(Stored dataset items)
==*==
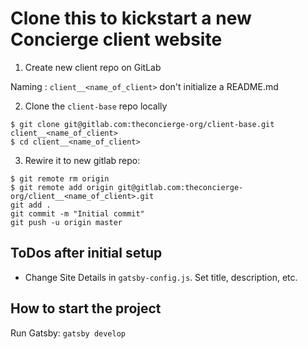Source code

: # Clone this to kickstart a new Concierge client website

1. Create new client repo on GitLab

Naming : `client__<name_of_client>`
don't initialize a README.md

2. Clone the `client-base` repo locally

```
$ git clone git@gitlab.com:theconcierge-org/client-base.git client__<name_of_client>
$ cd client__<name_of_client>
```

3. Rewire it to new gitlab repo:

```
$ git remote rm origin
$ git remote add origin git@gitlab.com:theconcierge-org/client__<name_of_client>.git
git add .
git commit -m "Initial commit"
git push -u origin master
```

## ToDos after initial setup

- Change Site Details in `gatsby-config.js`. Set title, description, etc.

## How to start the project

Run Gatsby:
`gatsby develop`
==*==
Repeat the lines above exactly, and keep every picture out.

*Task result*.
Source code

: # Clone this to kickstart a new Concierge client website

1. Create new client repo on GitLab

Naming : `client__<name_of_client>`
don't initialize a README.md

2. Clone the `client-base` repo locally

```
$ git clone git@gitlab.com:theconcierge-org/client-base.git client__<name_of_client>
$ cd client__<name_of_client>
```

3. Rewire it to new gitlab repo:

```
$ git remote rm origin
$ git remote add origin git@gitlab.com:theconcierge-org/client__<name_of_client>.git
git add .
git commit -m "Initial commit"
git push -u origin master
```

## ToDos after initial setup

- Change Site Details in `gatsby-config.js`. Set title, description, etc.

## How to start the project

Run Gatsby:
`gatsby develop`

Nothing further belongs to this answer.